Именно так называется его знаменитое эссе, где главным объектом размышлений становится процесс над Эйхманом. Собственно, проблематика вины и ответственности, приказа и повиновения звучит у Бёлля всегда. В эссе, написанном через два года после «Бильярда», писатель с болью и гневом рассуждает об «убийцах за письменным столом», которые сами непосредственно не участвовали в массовом истреблении людей, но всеми силами служили осуществлению самого аморального и бесчеловечного, чем запятнал себя нацистский режим – уничтожению огромных масс мирного населения. И все это под предлогом «исполнения приказа». Приказ должен был снять с исполнителя всякую вину и ответственность.
Вот где главная болевая точка для Бёлля: никакой преступный приказ не является оправданием. Потому-то в «Бильярде» Шрелла, вернувшись после войны в ФРГ, не хочет там задерживаться: те, кто осуществлял преступные приказы, остались безнаказанными, они процветают, вроде Неттлингера, самодовольно и уверенно встроившегося в новую демократическую систему. В своем эссе Бёлль напоминает, что Адольф Эйхман виновен в гибели большего количества людей, чем вмещает город Гамбург. Он предлагает читателям представить себе оживленный огромный портовый город и его окрестности без единого человека: все вымерли, нет ни одной живой души. А между тем, это были обыкновенные люди: они «ходили в школу, заводили счета в банках, ездили на трамвае, ходили в кино, ругались и молились, скучали, радовались концу рабочего дня, и среди них было столько же умных и образованных, сколько не умных и не образованных, как в городе Гамбурге, и они каждое утро смотрели в окно, чтобы увидеть, какова погода, завтракали и с большей или меньшей степенью неохоты отправлялись на работу».

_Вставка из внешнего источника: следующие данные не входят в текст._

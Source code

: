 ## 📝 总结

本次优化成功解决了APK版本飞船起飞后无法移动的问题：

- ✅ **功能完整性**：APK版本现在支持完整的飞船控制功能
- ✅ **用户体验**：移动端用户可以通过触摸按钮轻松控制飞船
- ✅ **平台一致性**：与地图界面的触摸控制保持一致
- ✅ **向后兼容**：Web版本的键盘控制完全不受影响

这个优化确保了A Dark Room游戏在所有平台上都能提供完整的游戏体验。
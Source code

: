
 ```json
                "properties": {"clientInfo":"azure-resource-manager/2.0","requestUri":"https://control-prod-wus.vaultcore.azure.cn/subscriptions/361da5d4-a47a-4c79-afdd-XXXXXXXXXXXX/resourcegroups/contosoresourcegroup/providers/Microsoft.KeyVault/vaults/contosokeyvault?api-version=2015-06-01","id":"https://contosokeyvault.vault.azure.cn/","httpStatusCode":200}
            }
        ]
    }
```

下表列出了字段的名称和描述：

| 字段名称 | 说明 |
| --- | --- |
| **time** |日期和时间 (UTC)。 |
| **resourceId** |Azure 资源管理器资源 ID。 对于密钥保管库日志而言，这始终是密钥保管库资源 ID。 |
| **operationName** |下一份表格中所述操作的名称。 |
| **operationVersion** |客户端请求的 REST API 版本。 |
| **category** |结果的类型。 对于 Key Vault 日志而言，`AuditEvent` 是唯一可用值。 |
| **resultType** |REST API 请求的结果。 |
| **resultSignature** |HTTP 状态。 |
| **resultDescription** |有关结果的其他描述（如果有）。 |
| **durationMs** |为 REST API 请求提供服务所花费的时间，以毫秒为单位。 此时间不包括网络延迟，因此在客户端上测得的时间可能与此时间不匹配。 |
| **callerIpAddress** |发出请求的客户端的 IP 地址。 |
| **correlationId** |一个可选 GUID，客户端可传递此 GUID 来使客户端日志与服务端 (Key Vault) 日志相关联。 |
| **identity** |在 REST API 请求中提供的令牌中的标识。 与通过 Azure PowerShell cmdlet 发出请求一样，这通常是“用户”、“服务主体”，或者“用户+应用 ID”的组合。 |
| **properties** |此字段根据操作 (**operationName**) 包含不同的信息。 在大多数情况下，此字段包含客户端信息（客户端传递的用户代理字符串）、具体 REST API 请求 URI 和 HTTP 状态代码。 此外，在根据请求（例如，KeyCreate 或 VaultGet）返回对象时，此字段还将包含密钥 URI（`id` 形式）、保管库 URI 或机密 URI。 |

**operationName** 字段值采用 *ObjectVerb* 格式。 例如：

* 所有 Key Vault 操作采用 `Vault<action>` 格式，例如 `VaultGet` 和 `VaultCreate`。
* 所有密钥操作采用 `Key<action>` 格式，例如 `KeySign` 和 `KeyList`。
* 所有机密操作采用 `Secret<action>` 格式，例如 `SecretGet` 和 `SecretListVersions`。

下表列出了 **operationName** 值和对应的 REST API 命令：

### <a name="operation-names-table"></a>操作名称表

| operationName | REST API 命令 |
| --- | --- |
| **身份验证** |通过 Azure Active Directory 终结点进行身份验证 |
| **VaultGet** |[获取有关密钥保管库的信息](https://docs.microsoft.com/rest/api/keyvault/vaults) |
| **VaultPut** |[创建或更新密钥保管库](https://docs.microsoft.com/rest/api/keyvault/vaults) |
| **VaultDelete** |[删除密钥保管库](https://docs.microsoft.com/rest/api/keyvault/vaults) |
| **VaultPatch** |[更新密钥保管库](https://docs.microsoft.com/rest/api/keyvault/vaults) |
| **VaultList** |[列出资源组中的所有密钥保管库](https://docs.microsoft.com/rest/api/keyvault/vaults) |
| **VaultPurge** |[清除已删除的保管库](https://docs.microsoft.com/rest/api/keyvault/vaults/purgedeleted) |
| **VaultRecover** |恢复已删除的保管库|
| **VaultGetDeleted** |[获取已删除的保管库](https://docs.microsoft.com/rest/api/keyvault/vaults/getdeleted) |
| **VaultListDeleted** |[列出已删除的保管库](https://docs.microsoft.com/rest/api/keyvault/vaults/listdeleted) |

Эйхман упирал на то, что действовал по приказу – это его главный и единственный аргумент. Он «выполнял приказ», передавал его дальше, а «бесчисленные шпики и палачи делали за него грязную работу». «В его распоряжении было тайное государство, – пишет Бёлль, – государство СС», и оно было «многослойным» – «мрачное переплетение», и одним из «слоев» была церковь, где «молились за победу», в то время как в концлагерях пытали и мучали «братьев по вере», тех самых священников, которые молились за победу. И была, главное, огромная масса индифферентных, равнодушных, «которые не хотели ничего видеть, ничего слышать, ничего знать и от одного принятия пищи до другого плелись сквозь ужасающие будни войны, одной из сторон которой была та, которая в лице Адольфа Эйхмана стоит перед судом в Иерусалиме». «Самое страшное в национал-социалистической эпидемии было то, что от нее нельзя отделаться как от эпизода; ее нельзя рассматривать как нечто, с чем окончательно справились. Она отравила мышление, воздух, которым мы дышим; она отравила слова, которые мы произносим и пишем, в такой степени, что даже суд не может очистить их; в сфере действия этой чумы слову «ответственность» нет места; оно заменено словом «приказ» – и это то слово, которое находится под судом в Иерусалиме. Что обрекло национал-социалистов на окончательное презрение – это тот факт, что после 1945 года не осталось ни одного из них. Все они сделали вид, что никогда нацистами не были. Главный признак всех, кто был заражен этой чумой, – непостижимая трусость и полная безответственность».
Бёлль исследует, как бесчисленные приказы складываются в один чудовищный приказ: убивать людей. Это может происходить разными способами, продолжает писатель. Следует лишь помнить, «что те, кого убивают, не имеют права жить на этой земле; они враги, они отбросы, за смерть которых не нужно нести ответственность; и стоит за этим страшное слово, которое снимает всякую ответственность: «приказ». И есть, говорит писатель, второе слово, неразрывно связанное со словом «приказ» – «повиновение». А между тем, в Германии даже в те страшные годы были люди, которые «не выполняли приказы», в том числе приказы о расстрелах; тем самым они кого-то спасали. «Отказ от выполнения приказа – почетное преступление», которое следовало бы увековечить в хрестоматиях для немецких детей. Эти люди не выполняли приказы и погибали, потому что «не хотели убивать и разрушать». Зато Эйхман «повиновался в те времена, когда неповиновение было добродетелью». Многие бёллевские герои отличались тем, что не желали повиноваться силам, которые они считали бесчеловечными, например, позволяли себе самовольно «отлучаться с места дислокации», как в более поздней повести «Самовольная отлучка».